Data: 2014-12-26 10:54:56
Temat: Re: 'nie kocham swojego dziecka'
Od: krys <w...@n...pl>
Pokaż wszystkie nagłówki
XL wrote:
>
>> Nie mam też w zwyczaju osądzać nikogo i pakować do szufgladek, bo od tego
>> jest KTO INNY. A ja bez grzechu nie jestem, zeby łapać za kamień.
>
> A ja łapię? - _stwierdzam_ / _postrzegam_ czyjąś ułomność, którą widać
> gołym okiem. Ułomność to coś, co NIE JEST pożądane przez nikogo i gdzie tu
> jakaś ocena? A może życzysz sobie/innym ułomności?
Pokaż uprawnienie do stwierdzania ułomności. Zwłaszcza na podstawie
artykułów prasowych.
>
>> I nie jestem Bogiem, żeby twierdzić, że " jeśli ma po kolei w głowie i
>> emocjach), to poprostu kocha - i nie ma sprawy."
>
> Bo tak jest. Istnieje tzw "porządek rzeczy" (Boski - lub jeśli chcesz
> czysto ludzki, psychologiczny), w którym "po kolei w głowie" oznacza
> dokładnie tyle, że kocha.
Pozwolisz, że nie przyjmę Twoich definicji.
> To jak w zegarku - jak wszystko w środku
> spasowane jak trzeba, to zegarek (tu: człowiek) chodzi jak trzeba.

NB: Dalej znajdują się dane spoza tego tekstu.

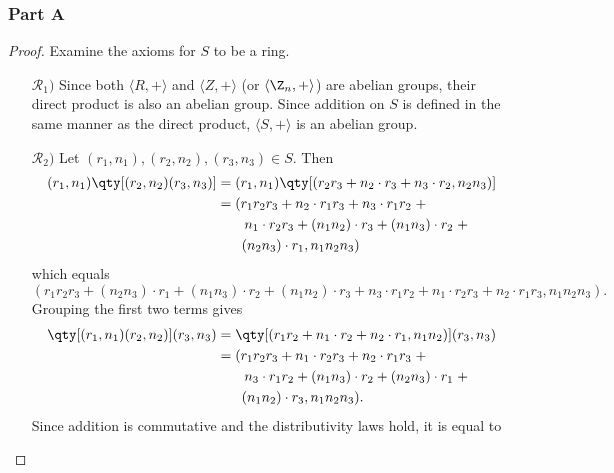 \documentclass[12pt,titlepage]{extarticle}
\begin{document}
\subsubsection*{Part A}
\begin{proof}
    Examine the axioms for $S$ to be a ring.
    \begin{enumerate}
        \item[$\mathcal{R}_1 )$]
            Since both $\langle R, + \rangle$ and $\langle Z, + \rangle$ (or $\langle \Z_n, + \rangle$) are abelian groups, their direct product is also an abelian group. Since addition on $S$ is defined in the same manner as the direct product, $\langle S, + \rangle$ is an abelian group.
        \item[$\mathcal{R}_2 )$]
            Let $(r_1,n_1), (r_2,n_2), (r_3,n_3) \in S$. Then
            \begin{align*}
                (r_1, n_1) \qty[(r_2, n_2)(r_3, n_3)] &= (r_1, n_1) \qty[(r_2 r_3 + n_2 \cdot r_3 + n_3 \cdot r_2, n_2 n_3)] \\
                &= (r_1 r_2 r_3 + n_2 \cdot r_1 r_3 + n_3 \cdot r_1 r_2 \;+ \\
                &\hspace{0.7cm}n_1 \cdot r_2 r_3 + (n_1 n_2) \cdot r_3 + (n_1 n_3) \cdot r_2 \;+\\
                &\hspace{0.63cm}(n_2 n_3) \cdot r_1, n_1 n_2 n_3)
            \end{align*}
            which equals
            \[
                (r_1r_2r_3 + (n_2 n_3) \cdot r_1 + (n_1 n_3) \cdot r_2 + (n_1 n_2) \cdot r_3 + n_3 \cdot r_1 r_2 + n_1 \cdot r_2 r_3 + n_2 \cdot r_1 r_3, n_1 n_2 n_3)
            .\]
            Grouping the first two terms gives
            \begin{align*}
                \qty[(r_1, n_1) (r_2, n_2)](r_3, n_3) &= \qty[(r_1 r_2 + n_1 \cdot r_2 + n_2 \cdot r_1, n_1 n_2)] (r_3, n_3) \\
                &= (r_1 r_2 r_3 + n_1 \cdot r_2 r_3 + n_2 \cdot r_1 r_3 \;+ \\
                &\hspace{0.7cm} n_3 \cdot r_1 r_2 + (n_1 n_3) \cdot r_2 + (n_2 n_3) \cdot r_1 \;+\\
                &\hspace{0.63cm}(n_1 n_2) \cdot r_3, n_1 n_2 n_3).
            \end{align*}
            Since addition is commutative and the distributivity laws hold, it is equal to

\end{enumerate}
\end{proof}
\end{document}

> Naturalne jest to, że zdrowy człowiek kocha swoje dzieci - to zdtowy
> instynkt biologiczny. Tak własnie Bóg (lub jeśli wolisz - natura)

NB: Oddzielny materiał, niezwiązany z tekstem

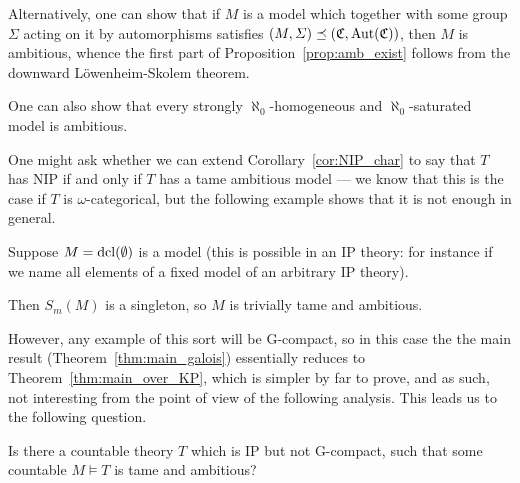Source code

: 	\begin{rem}
		Alternatively, one can show that if $M$ is a model which together with some group $\Sigma$ acting on it by automorphisms satisfies $(M,\Sigma)\preceq ({\mathfrak C},\operatorname{{Aut}}({\mathfrak C}))$, then $M$ is ambitious, whence the first part of Proposition~\ref{prop:amb_exist} follows from the downward Löwenheim-Skolem theorem.
		\xqed{\lozenge}
	\end{rem}
	
	\begin{rem}
		One can also show that every strongly $\aleph_0$-homogeneous and $\aleph_0$-saturated model is ambitious.\xqed{\lozenge}
	\end{rem}
	
	
	One might ask whether we can extend Corollary~\ref{cor:NIP_char} to say that $T$ has NIP if and only if $T$ has a tame ambitious model --- we know that this is the case if $T$ is $\omega$-categorical, but the following example shows that it is not enough in general.
	
	\begin{ex}
		Suppose $M=\operatorname{{dcl}}(\emptyset)$ is a model (this is possible in an IP theory: for instance if we name all elements of a fixed model of an arbitrary IP theory).
		
		Then $S_{m}(M)$ is a singleton, so $M$ is trivially tame and ambitious.\xqed{\lozenge}
	\end{ex}
	However, any example of this sort will be G-compact, so in this case the the main result (Theorem~\ref{thm:main_galois}) essentially reduces to Theorem~\ref{thm:main_over_KP}, which is simpler by far to prove, and as such, not interesting from the point of view of the following analysis. This leads us to the following question.
	\begin{ques}
		\label{ques:non-g-cpct_tame}
		Is there a countable theory $T$ which is IP but not G-compact, such that some countable $M\models T$ is tame and ambitious?
		\xqed{\lozenge}
	\end{ques}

> ustanowił w człowieku. Niektórych Bóg/natura stworzył kalekimi - oni
> kochać nie umieją. Ale to nie oznacza, że jest _właściwy_ porządek rzeczy.
Nie oznacza też, że nie potrafią wychować swojego potomstwa. I nadal nie masz
prawa ich diagnozować i szufladkować. Zostaw to temu, którego imieniem tak
wymachujesz. A takiej niekochającej matce pomóż, zamiast oceniać.